How Can I evaluate this integral ? $$\int_{0}^{2 \pi} \frac{\sin\phi}{(\sin\theta-\sin\phi)^2+2a(1-\cos(\theta -\phi))} d\phi$$
I have tried to write the denominator as $$\sin( (\theta-\phi)/2 )[2\cos((\theta+\phi)/2)+4a\sin((\theta-\phi)/2)]$$
And writing the numerator as $$\sin(\phi)=2\sin((\phi-\theta)/2)\cos((\phi - \theta)/2)\cos(\theta)+\sin(\theta)(1-2\sin^2((\phi-\theta)/2)$$ Where $$\theta , \phi \in[0,2 \pi]$$
Here $\theta=t$, $\phi=x$. Your integral is $$q(a,t)=\int_0^{2\pi}\frac{\sin x}{(\sin t-\sin x)^2+2a(1-\cos(t-x))}dx$$ Note that $$\sin\alpha-\sin\beta=2\sin\left(\frac{\alpha-\beta}2\right)\cos\left(\frac{\alpha+\beta}2\right)$$ and $$1-\cos(\alpha-\beta)=2\sin^2\left(\frac{\alpha-\beta}2\right)$$ So we have $$\begin{align} q(a,t)=&\frac14\int_0^{2\pi}\frac{\sin x}{\sin^2(\frac{t-x}2)(2a+\cos^2(\frac{t-x}2))}dx\\ =&\frac14\int_0^{2\pi}\frac{\sin x}{\sin^2(\frac{x}2-\frac{t}2)\cos^2(\frac{x}2-\frac{t}2)+2a\sin^2(\frac{x}2-\frac{t}2)}dx\\ \overset{2u=x-t}=&\frac12\int_{-t/2}^{\pi-t/2}\frac{\sin(2u+t)}{\sin^2(u)\cos^2(u)+2a\sin^2(u)}du\\ =&\frac12\int_{-t/2}^{\pi-t/2}\frac{c\sin(2u)+s\cos(2u)}{\cos^2(u)\sin^2(u)+2a\sin^2(u)}du\\ =&-\frac12\int_{-t/2}^{\pi-t/2}\sec^2(u)\frac{s\tan^2(u)-2c\tan(u)-s}{\tan^2(u)(2a\tan^2(u)+2a+1)}du\\ \overset{x=\tan(u)}=&-\frac12\int_{x_1}^{x_2}\frac{sx^2-2cx-s}{x^2(2ax^2+2a+1)}dx \end{align}$$ Where $s=\sin(t)$, $c=\cos(t)$, $x_1=\arctan(-t/2)$, and $x_2=\arctan(\pi-t/2)$. At this point we preform partial fractions to get $$q(a,t)=-\frac1{2(2a+1)}\left[\int_{x_1}^{x_2}\frac{4acx+(4a+1)s}{2ax^2+2a+1}dx-2c\int_{x_1}^{x_2}\frac{dx}{x}-s\int_{x_1}^{x_2}\frac{dx}{x^2}\right]$$ Can you take it from here?
(12/9/19) Addendum:
I finally got around to the full simplification. It is horrible.
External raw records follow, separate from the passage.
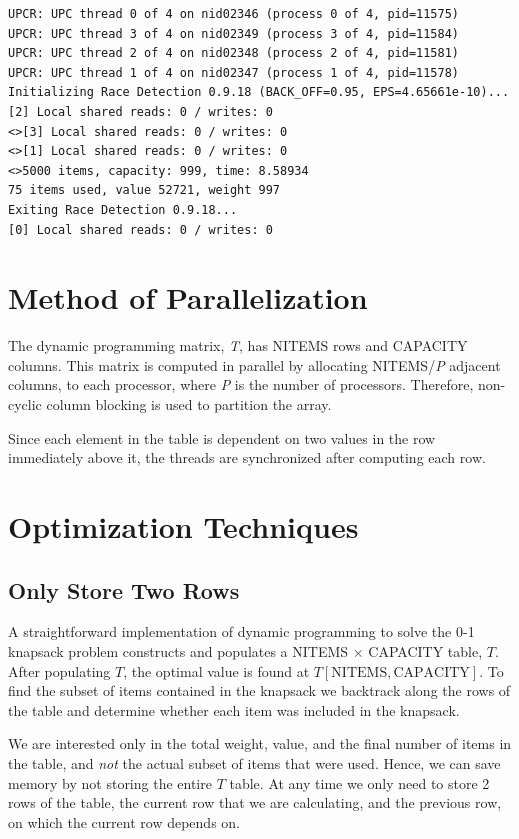\documentclass[11pt]{article} %
\begin{document}
{\tiny
\begin{lstlisting}
UPCR: UPC thread 0 of 4 on nid02346 (process 0 of 4, pid=11575)
UPCR: UPC thread 3 of 4 on nid02349 (process 3 of 4, pid=11584)
UPCR: UPC thread 2 of 4 on nid02348 (process 2 of 4, pid=11581)
UPCR: UPC thread 1 of 4 on nid02347 (process 1 of 4, pid=11578)
Initializing Race Detection 0.9.18 (BACK_OFF=0.95, EPS=4.65661e-10)...
[2] Local shared reads: 0 / writes: 0
<>[3] Local shared reads: 0 / writes: 0
<>[1] Local shared reads: 0 / writes: 0
<>5000 items, capacity: 999, time: 8.58934
75 items used, value 52721, weight 997
Exiting Race Detection 0.9.18...
[0] Local shared reads: 0 / writes: 0
\end{lstlisting}
}

\section{Method of Parallelization}

The dynamic programming matrix, \emph{T}, has NITEMS rows and CAPACITY columns. This matrix is computed in parallel by allocating NITEMS/\emph{P} adjacent columns, to each processor, where \emph{P} is the number of processors. Therefore, non-cyclic column blocking is used to partition the array.

Since each element in the table is dependent on two values in the row immediately above it, the threads are synchronized after computing each row.

\section{Optimization Techniques}

\subsection{Only Store Two Rows}
A straightforward implementation of dynamic programming to solve the 0-1 knapsack problem constructs and populates a NITEMS $\times$ CAPACITY table, $T$. After populating $T$, the optimal value is found at $T[\text{NITEMS}, \text{CAPACITY}]$. To find the subset of items contained in the knapsack we backtrack along the rows of the table and determine whether each item was included in the knapsack. 

We are interested only in the total weight, value, and the final number of items in the table, and \emph{not} the actual subset of items that were used. Hence, we can save memory by not storing the entire $T$ table. At any time we only need to store 2 rows of the table, the current row that we are calculating, and the previous row, on which the current row depends on.
\end{document}
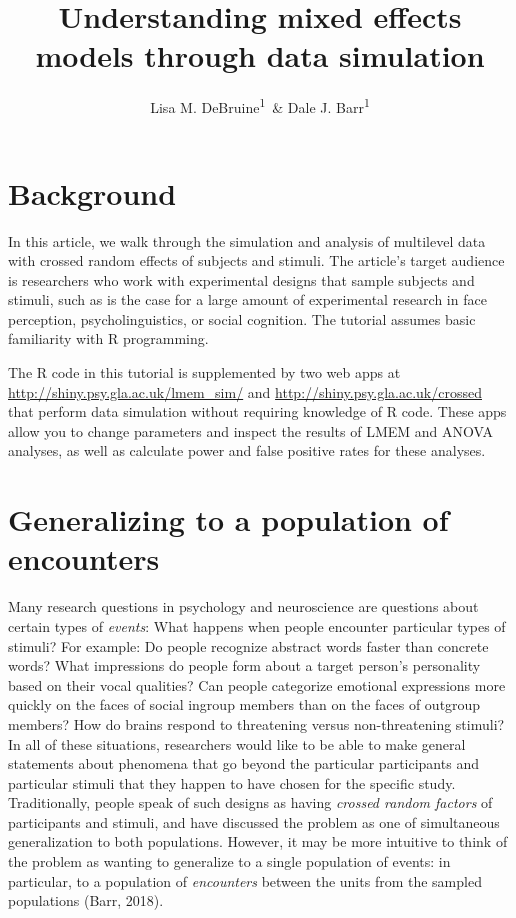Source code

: \documentclass[doc,floatsintext]{apa6}
\title{Understanding mixed effects models through data simulation}
\author{Lisa M. DeBruine\textsuperscript{1}~\& Dale J. Barr\textsuperscript{1}}
\date{}
\affiliation{
\vspace{0.5cm}
\textsuperscript{1} Institute of Neuroscience and Psychology, University of Glasgow}
\begin{document}
\maketitle

\section{Background}\label{background}

In this article, we walk through the simulation and analysis of
multilevel data with crossed random effects of subjects and stimuli. The
article's target audience is researchers who work with experimental
designs that sample subjects and stimuli, such as is the case for a
large amount of experimental research in face perception,
psycholinguistics, or social cognition. The tutorial assumes basic
familiarity with R programming.

The R code in this tutorial is supplemented by two web apps at
\url{http://shiny.psy.gla.ac.uk/lmem_sim/} and
\url{http://shiny.psy.gla.ac.uk/crossed} that perform data simulation
without requiring knowledge of R code. These apps allow you to change
parameters and inspect the results of LMEM and ANOVA analyses, as well
as calculate power and false positive rates for these analyses.

\section{Generalizing to a population of
encounters}\label{generalizing-to-a-population-of-encounters}

Many research questions in psychology and neuroscience are questions
about certain types of \emph{events}: What happens when people encounter
particular types of stimuli? For example: Do people recognize abstract
words faster than concrete words? What impressions do people form about
a target person's personality based on their vocal qualities? Can people
categorize emotional expressions more quickly on the faces of social
ingroup members than on the faces of outgroup members? How do brains
respond to threatening versus non-threatening stimuli? In all of these
situations, researchers would like to be able to make general statements
about phenomena that go beyond the particular participants and
particular stimuli that they happen to have chosen for the specific
study. Traditionally, people speak of such designs as having
\emph{crossed random factors} of participants and stimuli, and have
discussed the problem as one of simultaneous generalization to both
populations. However, it may be more intuitive to think of the problem
as wanting to generalize to a single population of events: in
particular, to a population of \emph{encounters} between the units from
the sampled populations (Barr, 2018).
\end{document}
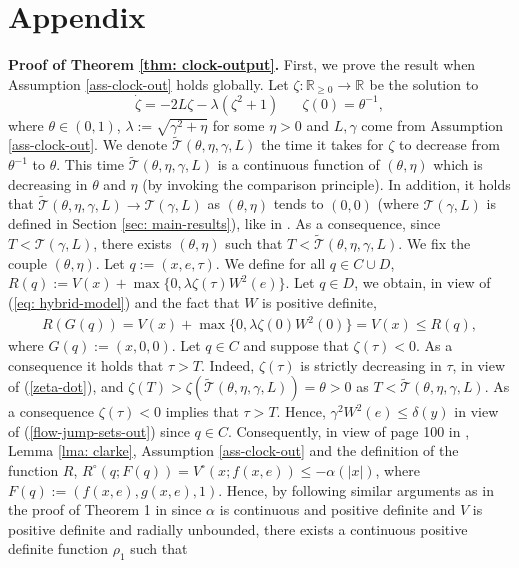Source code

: \documentclass[a4paper, 9pt, twocolumn]{IEEEtran}
\theoremstyle{plain}
\theoremstyle{definition}
\newcommand{\R}[2]{\ensuremath{\mathbb{R}^{#1}_{#2}}}
\begin{document}
\section*{Appendix}
\noindent\textbf{Proof of Theorem \ref{thm: clock-output}.}
First, we prove the result when Assumption \ref{ass-clock-out} holds globally. Let $\zeta: \R{}{\geq 0} \rightarrow \R{}{}$ be the solution to
\begin{equation} \label{zeta-dot}
  \dot{\zeta} = -2L\zeta - \lambda(\zeta^{2} + 1) \hspace{20pt} \zeta(0) = \theta^{-1},
\end{equation}
where $\theta \in (0,1)$, $\lambda := \sqrt{\gamma^{2} + \eta}$ for some $\eta > 0$ and $L, \gamma$ come from Assumption \ref{ass-clock-out}. We denote $\widetilde{\mathcal{T}}(\theta, \eta, \gamma, L)$ the time it takes for $\zeta$ to decrease from $\theta^{-1}$ to $\theta$. This time $\widetilde{\mathcal{T}}(\theta, \eta, \gamma, L)$ is a continuous function of $(\theta, \eta)$ which is decreasing in $\theta$ and $\eta$ (by invoking the comparison principle). In addition, it holds that $\widetilde{\mathcal{T}}(\theta, \eta, \gamma, L) \rightarrow \mathcal{T}(\gamma, L)$ as $(\theta, \eta)$ tends to $(0, 0)$ (where $\mathcal{T}(\gamma, L)$ is defined in Section \ref{sec: main-results}), like in \cite{Nesic2009explicit}. As a consequence, since $T< \mathcal{T}(\gamma, L)$, there exists $(\theta, \eta)$ such that $T<\widetilde{\mathcal{T}}(\theta, \eta, \gamma, L)$. We fix the couple $(\theta, \eta)$. Let $q := (x,e,\tau)$. We define for all $q \in C\cup D$, $R(q) := V(x) + \max\{0, \lambda\zeta(\tau)W^{2}(e)\}$. Let $q\in D$, we obtain, in view of (\ref{eq: hybrid-model}) and the fact that $W$ is positive definite,
\begin{align}
  R(G(q)) = V(x) + \max\{0, \lambda\zeta(0)W^{2}(0)\} = V(x) \leq R(q), \label{R-all-D}
\end{align}
where $G(q) := (x,0,0)$. Let $q\in C$ and suppose that $\zeta(\tau) < 0$. As a consequence it holds that $\tau > T$. Indeed, $\zeta(\tau)$ is strictly decreasing in $\tau$, in view of (\ref{zeta-dot}), and $\zeta(T)>\zeta(\widetilde{\mathcal{T}}(\theta, \eta, \gamma, L)) = \theta > 0$ as $T<\widetilde{\mathcal{T}}(\theta, \eta, \gamma, L)$. As a consequence $\zeta(\tau) < 0$ implies that $\tau>T$. Hence, $\gamma^{2} W^{2}(e) \leq  \delta(y)$ in view of (\ref{flow-jump-sets-out}) since $q \in C$. Consequently, in view of page 100 in \cite{Teel-Praly-mcss-00}, Lemma \ref{lma: clarke}, Assumption \ref{ass-clock-out} and the definition of the function $R$, $ R^{\circ}(q; F(q)) = V^{\circ}(x; f(x,e)) \leq -\alpha(|x|)$, where $F(q) := (f(x,e), g(x,e), 1)$. Hence, by following similar arguments as in the proof of Theorem 1 in \cite{Nesic2009explicit} since $\alpha$ is continuous and positive definite and $V$ is positive definite and radially unbounded, there exists a continuous positive definite function $\rho_{1}$ such that
\end{document}
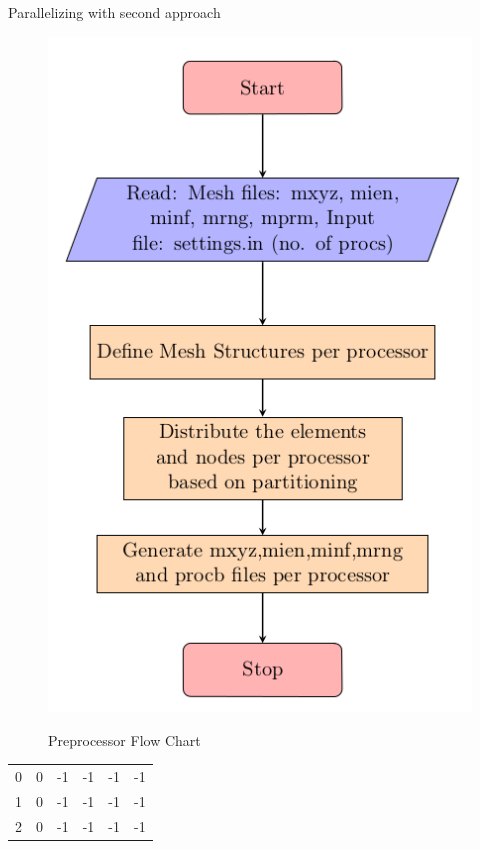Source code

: \documentclass[t,english]{beamer}
\begin{document}
\begin{frame}{Parallelizing with second approach}
\begin{multicols}{2}
\begin{figure}[!htb]
\centering
\includegraphics[trim=0 0 0 50,scale=0.3]{./preprocessorflowchart.png}

Preprocessor Flow Chart
\end{figure}

\columnbreak

\begin{center}
\begin{tabular}{cccccc}

0 & 0 & -1 & -1 & -1 & -1 \\ 

1 & 0 & -1 & -1 & -1 & -1 \\ 

2 & 0 & -1 & -1 & -1 & -1 \\ 


\end{tabular}
\end{center}
\end{multicols}
\end{frame}
\end{document}
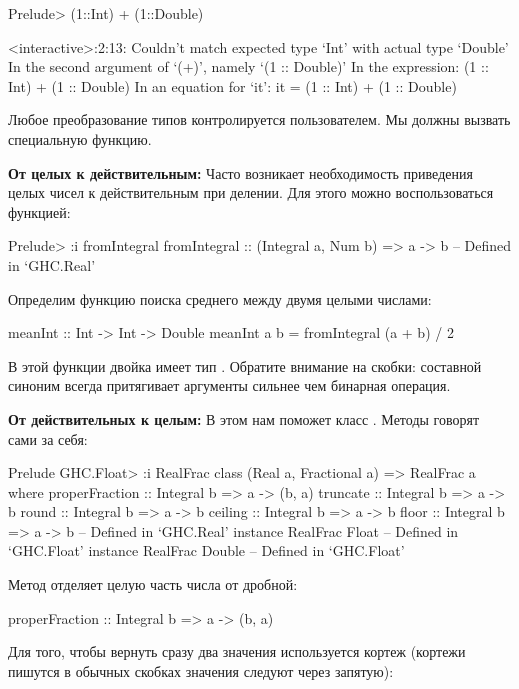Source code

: \begin{code}
Prelude> (1::Int) + (1::Double)

<interactive>:2:13:
    Couldn't match expected type `Int' with actual type `Double'
    In the second argument of `(+)', namely `(1 :: Double)'
    In the expression: (1 :: Int) + (1 :: Double)
    In an equation for `it': it = (1 :: Int) + (1 :: Double)
\end{code}

Любое преобразование типов контролируется пользователем. Мы должны
вызвать специальную функцию.

\textbf{От целых к действительным:} Часто возникает необходимость
приведения целых чисел к действительным при делении. Для этого можно
воспользоваться функцией: 


\begin{code}
Prelude> :i fromIntegral
fromIntegral :: (Integral a, Num b) => a -> b
  	-- Defined in `GHC.Real'
\end{code}

Определим функцию поиска среднего между двумя целыми числами:


\begin{code}
meanInt :: Int -> Int -> Double
meanInt a b = fromIntegral (a + b) / 2
\end{code}

В этой функции двойка имеет тип . Обратите внимание на
скобки: составной синоним всегда притягивает аргументы сильнее чем
бинарная операция.

\textbf{От действительных к целым:} В этом нам поможет класс
. Методы говорят сами за себя:


\begin{code}
Prelude GHC.Float> :i RealFrac
class (Real a, Fractional a) => RealFrac a where
  properFraction :: Integral b => a -> (b, a)
  truncate :: Integral b => a -> b
  round :: Integral b => a -> b
  ceiling :: Integral b => a -> b
  floor :: Integral b => a -> b
  	-- Defined in `GHC.Real'
instance RealFrac Float -- Defined in `GHC.Float'
instance RealFrac Double -- Defined in `GHC.Float'
\end{code}

Метод  отделяет целую часть числа от дробной:


\begin{code}
properFraction :: Integral b => a -> (b, a)
\end{code}

Для того, чтобы вернуть сразу два значения используется кортеж (кортежи
пишутся в обычных скобках значения следуют через запятую):



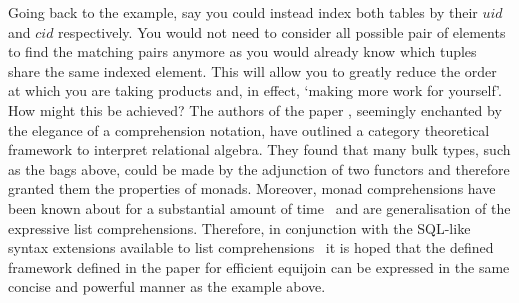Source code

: Going back to the example, say you could instead index both tables by their
$uid$ and $cid$ respectively. You would not need to consider all possible pair
of elements to find the matching pairs anymore as you would already know which
tuples share the same indexed element. This will allow you to greatly reduce the
order at which you are taking products and, in effect, `making more work for
yourself'. How might this be achieved? The authors of the paper \relalg{},
seemingly enchanted by the elegance of a comprehension notation, have outlined a
category theoretical framework to interpret relational algebra. They found that
many bulk types, such as the bags above, could be made by the adjunction of two
functors and therefore granted them the properties of monads. Moreover, monad
comprehensions have been known about for a substantial amount of
time~\cite{MonadComprehensions} and are generalisation of the expressive list
comprehensions. Therefore, in conjunction with the SQL-like syntax extensions
available to list comprehensions~\cite{ComprehensiveComprehensions} it is hoped
that the defined framework defined in the paper for efficient equijoin can be
expressed in the same concise and powerful manner as the example above.
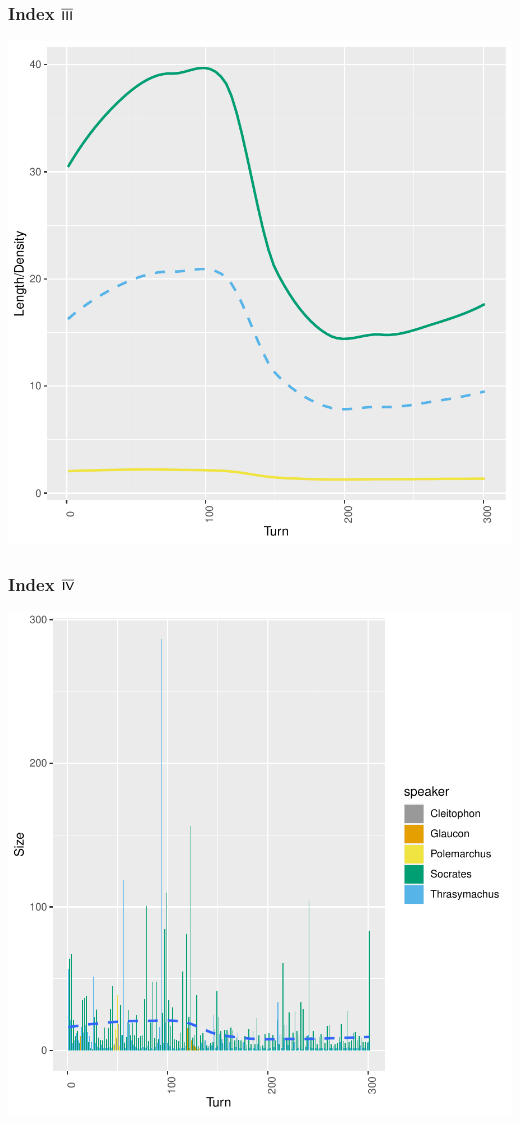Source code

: \documentclass{beamer}
\renewcommand{\Roman}[1]{$\overline{\textsf{\small{\MakeUppercase{\romannumeral #1}}}}$}
\begin{document}

\begin{frame}[fragile]
\frametitle{Index \Roman{3}}
\includegraphics{GreatSlideshow-012}
\end{frame}



\begin{frame}[fragile]
\frametitle{Index \Roman{4}}
\includegraphics{GreatSlideshow-013}
\end{frame}
\end{document}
We have $$\begin{align} -2(2a+1)q(a,t)&=2\cos(t)\left[\ln\left|\frac{\arctan(t/2)}{\arctan(\pi-t/2)}\right|+2\ln\left|\frac{\arctan^2(\pi-t/2)+1+\frac1{2a}}{\arctan^2(t/2)+1+\frac1{2a}}\right|\right]\\ &+\frac{\sin(t)}{\arctan(\pi-t/2)}+\frac{\sin(t)}{\arctan(t/2)}\\ &+\frac{2\sqrt{2}}{\sqrt{a(2a+1)}}\arctan\left(\arctan(\pi-t/2)\sqrt{\frac{2a}{2a+1}}\right)\\ &+\frac{2\sqrt{2}}{\sqrt{a(2a+1)}}\arctan\left(\arctan(t/2)\sqrt{\frac{2a}{2a+1}}\right). \end{align}$$ Which begs the question: How on Earth did you come up with this integral??